The late A. Bartlett Giamatti, former commissioner of Major League Baseball, who tragically passed away way at a very young age, once said, “Baseball is like no other sport you know. It mirrors life so well that sometimes, the more I think about it, the more reflective I get. For instance, baseball has a first base, and second base, and third base but it doesn’t have a fourth base. No, it has home. Home to the dugout, to the team, to the family. Go out in the world, touch all the bases, but where it counts, come home.”
Though Jim McCusker excelled in the sport of football, according to these words by the late baseball commissioner, Jim could have been a great baseball/life player.
This past week, our community gathered to say goodbye and thanks to Chautauqua Sports Hall of Famer Jim, and send him off to his induction into heaven’s Hall of Fame. But when Jim gets there, I am sure he won’t be talking football. I really think that Jim will get there, meet up with so many friends and family, and that he will be asking them what he can get them as he stands before a pan of beef and au jus, packages of kummelweck rolls and a variety of libations, waiting to serve others up there just as he did for nearly 50 years in our community.

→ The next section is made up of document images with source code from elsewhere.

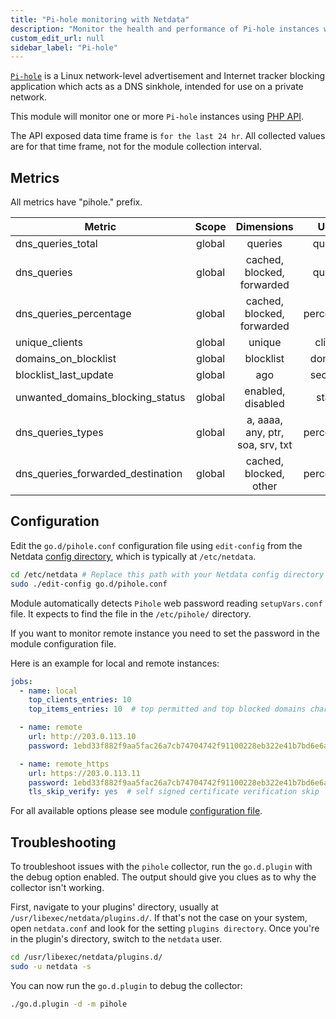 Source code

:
 ```yaml
---
title: "Pi-hole monitoring with Netdata"
description: "Monitor the health and performance of Pi-hole instances with zero configuration, per-second metric granularity, and interactive visualizations."
custom_edit_url: null
sidebar_label: "Pi-hole"
---
```




[`Pi-hole`](https://pi-hole.net) is a Linux network-level advertisement and Internet tracker blocking application which
acts as a DNS sinkhole, intended for use on a private network.

This module will monitor one or more `Pi-hole` instances using [PHP API](https://github.com/pi-hole/AdminLTE).

The API exposed data time frame is `for the last 24 hr`. All collected values are for that time frame, not for the
module collection interval.

## Metrics

All metrics have "pihole." prefix.

| Metric                            | Scope  |            Dimensions            |   Units    |
|-----------------------------------|:------:|:--------------------------------:|:----------:|
| dns_queries_total                 | global |             queries              |  queries   |
| dns_queries                       | global |    cached, blocked, forwarded    |  queries   |
| dns_queries_percentage            | global |    cached, blocked, forwarded    | percentage |
| unique_clients                    | global |              unique              |  clients   |
| domains_on_blocklist              | global |            blocklist             |  domains   |
| blocklist_last_update             | global |               ago                |  seconds   |
| unwanted_domains_blocking_status  | global |        enabled, disabled         |   status   |
| dns_queries_types                 | global | a, aaaa, any, ptr, soa, srv, txt | percentage |
| dns_queries_forwarded_destination | global |      cached, blocked, other      | percentage |

## Configuration

Edit the `go.d/pihole.conf` configuration file using `edit-config` from the
Netdata [config directory](/docs/configure/nodes), which is typically at `/etc/netdata`.

```bash
cd /etc/netdata # Replace this path with your Netdata config directory
sudo ./edit-config go.d/pihole.conf
```

Module automatically detects `Pihole` web password reading `setupVars.conf` file. It expects to find the file in
the `/etc/pihole/` directory.

If you want to monitor remote instance you need to set the password in the module configuration file.

Here is an example for local and remote instances:

```yaml
jobs:
  - name: local
    top_clients_entries: 10
    top_items_entries: 10  # top permitted and top blocked domains charts

  - name: remote
    url: http://203.0.113.10
    password: 1ebd33f882f9aa5fac26a7cb74704742f91100228eb322e41b7bd6e6aeb8f74b

  - name: remote_https
    url: https://203.0.113.11
    password: 1ebd33f882f9aa5fac26a7cb74704742f91100228eb322e41b7bd6e6aeb8f74b
    tls_skip_verify: yes  # self signed certificate verification skip

```

For all available options please see
module [configuration file](https://github.com/netdata/go.d.plugin/blob/master/config/go.d/pihole.conf).

## Troubleshooting

To troubleshoot issues with the `pihole` collector, run the `go.d.plugin` with the debug option enabled. The output
should give you clues as to why the collector isn't working.

First, navigate to your plugins' directory, usually at `/usr/libexec/netdata/plugins.d/`. If that's not the case on your
system, open `netdata.conf` and look for the setting `plugins directory`. Once you're in the plugin's directory, switch
to the `netdata` user.

```bash
cd /usr/libexec/netdata/plugins.d/
sudo -u netdata -s
```

You can now run the `go.d.plugin` to debug the collector:

```bash
./go.d.plugin -d -m pihole
```
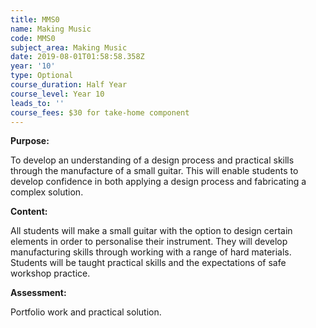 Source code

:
 ```yaml
---
title: MMS0
name: Making Music
code: MMS0
subject_area: Making Music
date: 2019-08-01T01:58:58.358Z
year: '10'
type: Optional
course_duration: Half Year
course_level: Year 10
leads_to: ''
course_fees: $30 for take-home component
---
```

**Purpose:**

To develop an understanding of a design process and practical skills through the manufacture of a small guitar. This will enable students to develop confidence in both applying a design process and fabricating a complex solution.

**Content:**

All students will make a small guitar with the option to design certain elements in order to personalise their instrument. They will develop manufacturing skills through working with a range of hard materials. Students will be taught practical skills and the expectations of safe workshop practice.

**Assessment:**

Portfolio work and practical solution.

With regard to Giamatti’s thoughts about baseball, Jim lived those words. Jim reached first base by making his mark in his community at a young age, excelling in school and football and making his community proud of him. Then touched second base when he went off to the University of Pittsburgh and became an All American, and was the 14th overall pick, selected by the Chicago Cardinals in the 1958 National Football League Amateur Draft. Jim advanced to third base when, in 1960, as a member of the Philadelphia Eagles, he helped lead his team to the National Football League Championship. An interesting fact of that championship game is that Jim threw a key block on the game-winning touchdown play, blocking Hall of Fame linebacker Ray Nitschke and clearing the way for Ted Dean to sweep around the end and score on a five-yard run to give the Eagles the title. (Nitschke was the 36th overall draft pick in that 1958 draft).
When Jim’s football career ended after the 1964 season, he didn’t head for fourth base – he came home. He came home to his hometown team. He came home to his hometown family. He touched all the bases in his life and came home, but he wasn’t done – not by a long shot. In December of 1965, Jim opened a restaurant and bar in Jamestown, and the rest, they say, is history.
Jim was a great football player, but he was an even better restauranteur and host. I referred to Jim as “Gentleman Jim” in the title of this piece because Jim was a gentleman in every aspect of the meaning of that word. And as tough a football player as was Jim from high school through his professional career, he was also the breakdown of that word. He was a “gentle man.”
Jim was a soft-spoken man in every conversation I had with him. I don’t ever recall Jim saying an angry word to or about anyone. He always had that great smile of his adorning his face, and he always made sure every customer was satisfied. He served a beef on weck sandwich like no one else. I always remember that when someone ordered a beef on weck, Jim, after piling high the beef on the bottom half of the roll, would spear the top of the roll and dip it in the juice before topping off the sandwich and plating it. He also had an amazing memory, as when a customer came in, Jim would ask if he/she wanted their usual libation, only he didn’t just say “The usual?” Jim would name the drink.
In all of my experiences at The Pub, Gentleman Jim never failed to show me a good time, and judging from all the other patrons, Jim succeeded in giving all of them a great experience as well. He knew how to give back to his community, and he did it with honor, with class, with dignity and with respect.
A few years back, the Robert H. Jackson Center held “A Night With Jim McCusker,” showing a video of the 1960 Philadelphia season and then holding a question- and-answer session with Jim, and throughout all of the one-on-one discussion with emcee Greg Peterson, Jim kept returning “home,” as he always seemed to bring all of his successes back to his roots right here in Jamestown.
His success never seemed to be what Jim wanted to talk about. He was all about making sure his family, his friends and his customers were his top priority, first and foremost. He was more interested in hearing about their jobs, and their families and their interests. He had a great personality and a genuine respect for everyone he knew, and he treated everyone with that respect.
He made one career in a hard-hitting physical sport, but when he touched “home,” he excelled in his second career as Jamestown’s finest host. I am sure that now, in his new and everlasting “home,” Jim is making plans to open up “The Celestial Pub” on Main Street in heaven.
Jamestown’s loss is definitely heaven’s gain.
Farewell and rest in peace, Gentleman Jim.